The problem
From the listing below, reproduce exactly the lines starting with the one with "The non-semitonal numbering" and going on through the one with "위 문구를 좌우명 삼아 조금씩 꾸준히 나아가고 있는 **상운**입니다.", both ends kept. No picture is copied.

Working data: Begin

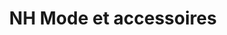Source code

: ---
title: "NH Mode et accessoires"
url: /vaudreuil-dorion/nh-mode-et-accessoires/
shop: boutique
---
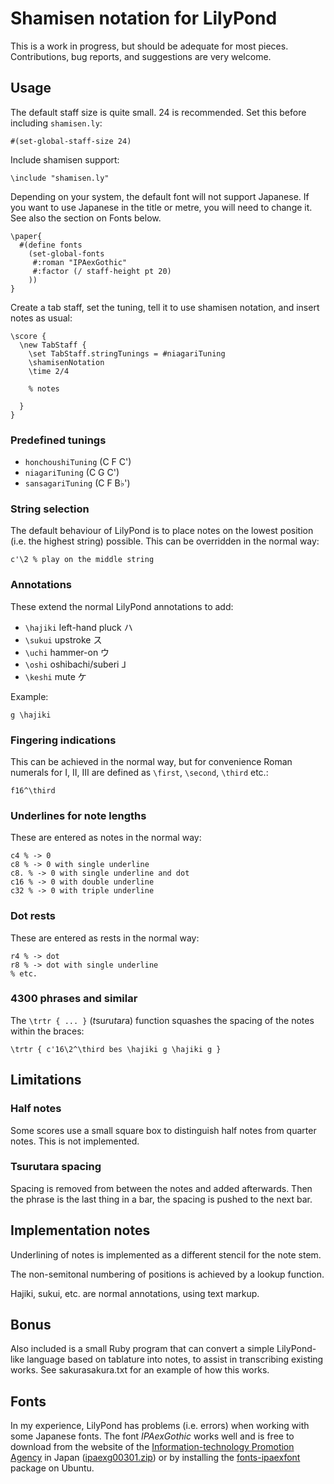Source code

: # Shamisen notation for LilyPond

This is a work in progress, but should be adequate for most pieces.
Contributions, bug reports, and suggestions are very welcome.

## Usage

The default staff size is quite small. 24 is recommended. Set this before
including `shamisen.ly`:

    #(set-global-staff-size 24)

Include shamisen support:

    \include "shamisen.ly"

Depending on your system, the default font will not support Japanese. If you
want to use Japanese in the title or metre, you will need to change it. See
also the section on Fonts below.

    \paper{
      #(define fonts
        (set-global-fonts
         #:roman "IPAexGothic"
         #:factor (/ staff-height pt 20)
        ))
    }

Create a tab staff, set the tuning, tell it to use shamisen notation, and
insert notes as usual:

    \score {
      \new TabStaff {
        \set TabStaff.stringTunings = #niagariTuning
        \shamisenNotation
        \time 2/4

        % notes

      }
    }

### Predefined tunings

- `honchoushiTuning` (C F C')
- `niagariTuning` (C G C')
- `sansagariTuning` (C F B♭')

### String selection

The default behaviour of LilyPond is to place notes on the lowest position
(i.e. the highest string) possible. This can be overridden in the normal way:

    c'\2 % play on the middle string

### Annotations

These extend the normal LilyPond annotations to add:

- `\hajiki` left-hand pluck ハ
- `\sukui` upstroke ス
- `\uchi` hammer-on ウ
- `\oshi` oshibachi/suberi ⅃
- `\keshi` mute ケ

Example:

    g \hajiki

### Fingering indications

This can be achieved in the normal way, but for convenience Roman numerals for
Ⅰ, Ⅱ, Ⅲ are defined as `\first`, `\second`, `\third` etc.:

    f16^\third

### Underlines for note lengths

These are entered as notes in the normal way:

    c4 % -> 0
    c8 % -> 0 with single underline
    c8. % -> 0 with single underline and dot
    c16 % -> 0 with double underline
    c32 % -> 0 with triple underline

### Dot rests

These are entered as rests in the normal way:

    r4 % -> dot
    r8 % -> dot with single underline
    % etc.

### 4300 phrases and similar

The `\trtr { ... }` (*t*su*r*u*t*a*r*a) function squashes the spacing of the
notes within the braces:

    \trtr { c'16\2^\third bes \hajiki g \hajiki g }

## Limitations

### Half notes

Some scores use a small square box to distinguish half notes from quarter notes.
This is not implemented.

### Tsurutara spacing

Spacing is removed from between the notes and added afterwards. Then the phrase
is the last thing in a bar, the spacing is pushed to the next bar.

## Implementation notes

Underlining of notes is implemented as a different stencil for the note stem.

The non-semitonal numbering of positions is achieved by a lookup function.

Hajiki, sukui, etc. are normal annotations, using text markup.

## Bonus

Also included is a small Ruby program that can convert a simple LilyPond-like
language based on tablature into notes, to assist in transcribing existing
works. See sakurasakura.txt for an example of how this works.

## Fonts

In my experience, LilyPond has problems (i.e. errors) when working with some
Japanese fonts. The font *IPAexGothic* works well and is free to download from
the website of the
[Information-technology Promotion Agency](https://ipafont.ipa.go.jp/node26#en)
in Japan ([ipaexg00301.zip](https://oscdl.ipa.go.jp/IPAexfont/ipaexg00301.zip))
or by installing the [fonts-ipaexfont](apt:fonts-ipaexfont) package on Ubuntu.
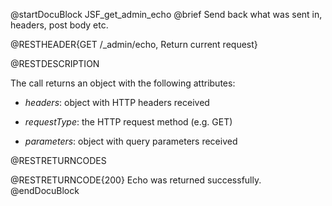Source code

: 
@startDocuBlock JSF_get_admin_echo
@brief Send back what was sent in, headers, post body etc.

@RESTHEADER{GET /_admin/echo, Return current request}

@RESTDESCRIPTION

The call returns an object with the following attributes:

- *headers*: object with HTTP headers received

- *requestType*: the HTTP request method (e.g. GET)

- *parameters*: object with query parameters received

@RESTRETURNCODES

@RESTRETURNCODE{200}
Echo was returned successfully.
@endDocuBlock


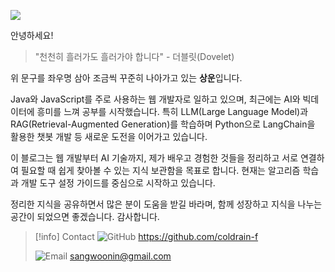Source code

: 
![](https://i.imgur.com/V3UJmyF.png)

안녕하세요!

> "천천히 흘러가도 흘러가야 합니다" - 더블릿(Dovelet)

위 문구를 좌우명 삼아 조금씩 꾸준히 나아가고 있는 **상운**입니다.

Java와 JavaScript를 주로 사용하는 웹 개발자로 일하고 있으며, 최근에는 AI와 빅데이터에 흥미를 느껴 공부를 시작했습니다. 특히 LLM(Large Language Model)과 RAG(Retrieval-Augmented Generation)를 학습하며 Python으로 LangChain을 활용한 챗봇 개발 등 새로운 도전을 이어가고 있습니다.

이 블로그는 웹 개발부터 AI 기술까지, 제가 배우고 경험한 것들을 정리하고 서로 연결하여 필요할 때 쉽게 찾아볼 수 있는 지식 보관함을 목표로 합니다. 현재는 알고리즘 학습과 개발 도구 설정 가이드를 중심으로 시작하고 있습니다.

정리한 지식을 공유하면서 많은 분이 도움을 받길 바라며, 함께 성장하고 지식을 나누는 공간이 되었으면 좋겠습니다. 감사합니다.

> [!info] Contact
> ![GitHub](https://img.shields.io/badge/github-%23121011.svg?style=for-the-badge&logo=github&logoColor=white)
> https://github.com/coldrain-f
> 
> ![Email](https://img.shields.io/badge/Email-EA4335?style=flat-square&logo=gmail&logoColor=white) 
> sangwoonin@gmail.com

Working data: End

Output
The non-semitonal numbering of positions is achieved by a lookup function.

Hajiki, sukui, etc. are normal annotations, using text markup.

## Bonus

Also included is a small Ruby program that can convert a simple LilyPond-like
language based on tablature into notes, to assist in transcribing existing
works. See sakurasakura.txt for an example of how this works.

## Fonts

In my experience, LilyPond has problems (i.e. errors) when working with some
Japanese fonts. The font *IPAexGothic* works well and is free to download from
the website of the
[Information-technology Promotion Agency](https://ipafont.ipa.go.jp/node26#en)
in Japan ([ipaexg00301.zip](https://oscdl.ipa.go.jp/IPAexfont/ipaexg00301.zip))
or by installing the [fonts-ipaexfont](apt:fonts-ipaexfont) package on Ubuntu.
Source code

: 
@startDocuBlock JSF_get_admin_echo
@brief Send back what was sent in, headers, post body etc.

@RESTHEADER{GET /_admin/echo, Return current request}

@RESTDESCRIPTION

The call returns an object with the following attributes:

- *headers*: object with HTTP headers received

- *requestType*: the HTTP request method (e.g. GET)

- *parameters*: object with query parameters received

@RESTRETURNCODES

@RESTRETURNCODE{200}
Echo was returned successfully.
@endDocuBlock


Source code

: 
![](https://i.imgur.com/V3UJmyF.png)

안녕하세요!

> "천천히 흘러가도 흘러가야 합니다" - 더블릿(Dovelet)

위 문구를 좌우명 삼아 조금씩 꾸준히 나아가고 있는 **상운**입니다.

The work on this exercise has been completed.